◆ EXERCISE BRIEF: Your answer must be an exact copy of the records below, with every picture left out.
(SOURCE DATA begins)
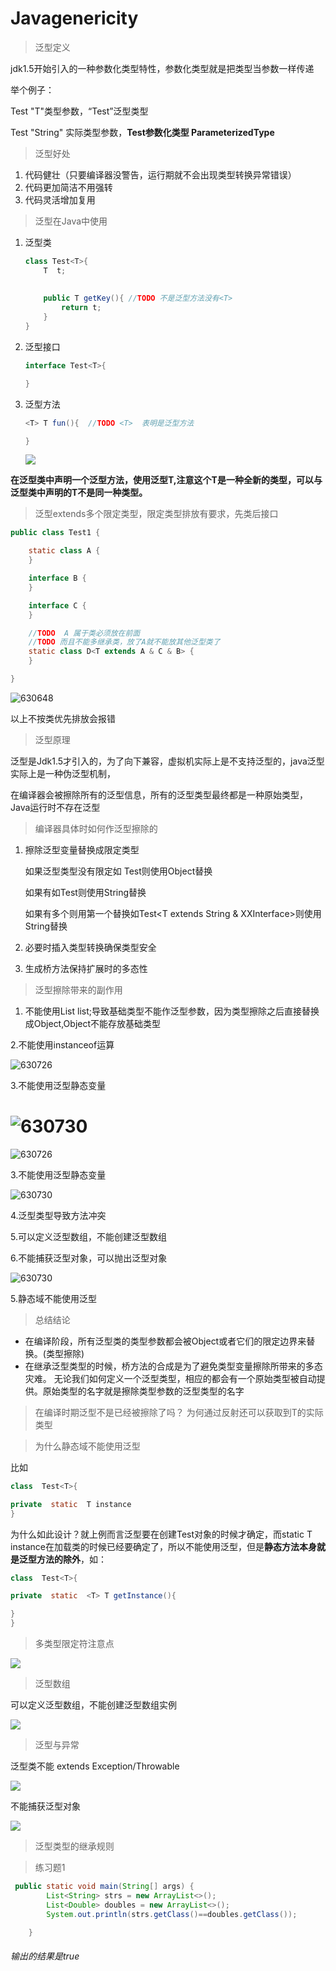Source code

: # Javagenericity
> 泛型定义

jdk1.5开始引入的一种参数化类型特性，参数化类型就是把类型当参数一样传递

举个例子：

Test<T>  "T"类型参数，“Test<T>”泛型类型

Test<String>  "String" 实际类型参数，**Test<String>参数化类型 ParameterizedType**



> 泛型好处

1. 代码健壮（只要编译器没警告，运行期就不会出现类型转换异常错误）
2. 代码更加简洁不用强转
3. 代码灵活增加复用



> 泛型在Java中使用

1. 泛型类

   ```java
   class Test<T>{
       T  t;
       
       
       public T getKey(){ //TODO 不是泛型方法没有<T>
           return t;
       }
   }
   ```

   

2. 泛型接口

   ```java
   interface Test<T>{
   
   }
   ```

   

3. 泛型方法

   ```java
   <T> T fun(){  //TODO <T>  表明是泛型方法
   
   }
   ```
   
   ![](image\714639.png)

**在泛型类中声明一个泛型方法，使用泛型T,注意这个T是一种全新的类型，可以与泛型类中声明的T不是同一种类型。**





> 泛型extends多个限定类型，限定类型排放有要求，先类后接口

```java
public class Test1 {

    static class A {
    }

    interface B {
    }

    interface C {
    }

    //TODO  A 属于类必须放在前面
    //TODO 而且不能多继承类，放了A就不能放其他泛型类了
    static class D<T extends A & C & B> {
    }

}

```



![630648](image/630648.png)

以上不按类优先排放会报错



> 泛型原理

泛型是Jdk1.5才引入的，为了向下兼容，虚拟机实际上是不支持泛型的，java泛型实际上是一种伪泛型机制，

在编译器会被擦除所有的泛型信息，所有的泛型类型最终都是一种原始类型，Java运行时不存在泛型



> 编译器具体时如何作泛型擦除的

1. 擦除泛型变量替换成限定类型

   如果泛型类型没有限定如 Test<T>则使用Object替换

   如果有如Test<T extends String>则使用String替换

   如果有多个则用第一个替换如Test<T extends String & XXInterface>则使用String替换

2. 必要时插入类型转换确保类型安全

3. 生成桥方法保持扩展时的多态性



> 泛型擦除带来的副作用

1. 不能使用List<int> list;导致基础类型不能作泛型参数，因为类型擦除之后直接替换成Object,Object不能存放基础类型

2.不能使用instanceof运算


![630726](/image/630726.png)

3.不能使用泛型静态变量

![630730](/image/630730.png)
=======
![630726](image/630726.png)

3.不能使用泛型静态变量

![630730](image/630730.png)




4.泛型类型导致方法冲突




5.可以定义泛型数组，不能创建泛型数组



6.不能捕获泛型对象，可以抛出泛型对象


![630730](/image/630730.png)



5.静态域不能使用泛型



> 总结结论

-  在编译阶段，所有泛型类的类型参数都会被Object或者它们的限定边界来替换。(类型擦除)
- 在继承泛型类型的时候，桥方法的合成是为了避免类型变量擦除所带来的多态灾难。 无论我们如何定义一个泛型类型，相应的都会有一个原始类型被自动提供。原始类型的名字就是擦除类型参数的泛型类型的名字





> 在编译时期泛型不是已经被擦除了吗？ 为何通过反射还可以获取到T的实际类型






> 为什么静态域不能使用泛型

比如

```java
class  Test<T>{

private  static  T instance
}
```

为什么如此设计？就上例而言泛型要在创建Test对象的时候才确定，而static  T instance在加载类的时候已经要确定了，所以不能使用泛型，但是**静态方法本身就是泛型方法的除外**，如：

```java
class  Test<T>{

private  static  <T> T getInstance(){

}
}
```



> 多类型限定符注意点

![](image\714656.png)


> 泛型数组

可以定义泛型数组，不能创建泛型数组实例

![](image\7142312.png)

> 泛型与异常

泛型类不能 extends Exception/Throwable

![](image\7142315.png)

不能捕获泛型对象

![](image\7142323.png)



> 泛型类型的继承规则





> 练习题1

```java
 public static void main(String[] args) {
        List<String> strs = new ArrayList<>();
        List<Double> doubles = new ArrayList<>();
        System.out.println(strs.getClass()==doubles.getClass());

    }
```

###### 输出的结果是true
(SOURCE DATA ends)
◆ ANSWER SECTION:
Source code

: # Javagenericity
> 泛型定义

jdk1.5开始引入的一种参数化类型特性，参数化类型就是把类型当参数一样传递

举个例子：

Test<T>  "T"类型参数，“Test<T>”泛型类型

Test<String>  "String" 实际类型参数，**Test<String>参数化类型 ParameterizedType**



> 泛型好处

1. 代码健壮（只要编译器没警告，运行期就不会出现类型转换异常错误）
2. 代码更加简洁不用强转
3. 代码灵活增加复用



> 泛型在Java中使用

1. 泛型类

   ```java
   class Test<T>{
       T  t;
       
       
       public T getKey(){ //TODO 不是泛型方法没有<T>
           return t;
       }
   }
   ```

   

2. 泛型接口

   ```java
   interface Test<T>{
   
   }
   ```

   

3. 泛型方法

   ```java
   <T> T fun(){  //TODO <T>  表明是泛型方法
   
   }
   ```
   
   ![](image\714639.png)

**在泛型类中声明一个泛型方法，使用泛型T,注意这个T是一种全新的类型，可以与泛型类中声明的T不是同一种类型。**





> 泛型extends多个限定类型，限定类型排放有要求，先类后接口

```java
public class Test1 {

    static class A {
    }

    interface B {
    }

    interface C {
    }

    //TODO  A 属于类必须放在前面
    //TODO 而且不能多继承类，放了A就不能放其他泛型类了
    static class D<T extends A & C & B> {
    }

}

```



![630648](image/630648.png)

以上不按类优先排放会报错



> 泛型原理

泛型是Jdk1.5才引入的，为了向下兼容，虚拟机实际上是不支持泛型的，java泛型实际上是一种伪泛型机制，

在编译器会被擦除所有的泛型信息，所有的泛型类型最终都是一种原始类型，Java运行时不存在泛型



> 编译器具体时如何作泛型擦除的

1. 擦除泛型变量替换成限定类型

   如果泛型类型没有限定如 Test<T>则使用Object替换

   如果有如Test<T extends String>则使用String替换

   如果有多个则用第一个替换如Test<T extends String & XXInterface>则使用String替换

2. 必要时插入类型转换确保类型安全

3. 生成桥方法保持扩展时的多态性



> 泛型擦除带来的副作用

1. 不能使用List<int> list;导致基础类型不能作泛型参数，因为类型擦除之后直接替换成Object,Object不能存放基础类型

2.不能使用instanceof运算


![630726](/image/630726.png)

3.不能使用泛型静态变量

![630730](/image/630730.png)
=======
![630726](image/630726.png)

3.不能使用泛型静态变量

![630730](image/630730.png)




4.泛型类型导致方法冲突




5.可以定义泛型数组，不能创建泛型数组



6.不能捕获泛型对象，可以抛出泛型对象


![630730](/image/630730.png)



5.静态域不能使用泛型



> 总结结论

-  在编译阶段，所有泛型类的类型参数都会被Object或者它们的限定边界来替换。(类型擦除)
- 在继承泛型类型的时候，桥方法的合成是为了避免类型变量擦除所带来的多态灾难。 无论我们如何定义一个泛型类型，相应的都会有一个原始类型被自动提供。原始类型的名字就是擦除类型参数的泛型类型的名字





> 在编译时期泛型不是已经被擦除了吗？ 为何通过反射还可以获取到T的实际类型






> 为什么静态域不能使用泛型

比如

```java
class  Test<T>{

private  static  T instance
}
```

为什么如此设计？就上例而言泛型要在创建Test对象的时候才确定，而static  T instance在加载类的时候已经要确定了，所以不能使用泛型，但是**静态方法本身就是泛型方法的除外**，如：

```java
class  Test<T>{

private  static  <T> T getInstance(){

}
}
```



> 多类型限定符注意点

![](image\714656.png)


> 泛型数组

可以定义泛型数组，不能创建泛型数组实例

![](image\7142312.png)

> 泛型与异常

泛型类不能 extends Exception/Throwable

![](image\7142315.png)

不能捕获泛型对象

![](image\7142323.png)



> 泛型类型的继承规则





> 练习题1

```java
 public static void main(String[] args) {
        List<String> strs = new ArrayList<>();
        List<Double> doubles = new ArrayList<>();
        System.out.println(strs.getClass()==doubles.getClass());

    }
```

###### 输出的结果是true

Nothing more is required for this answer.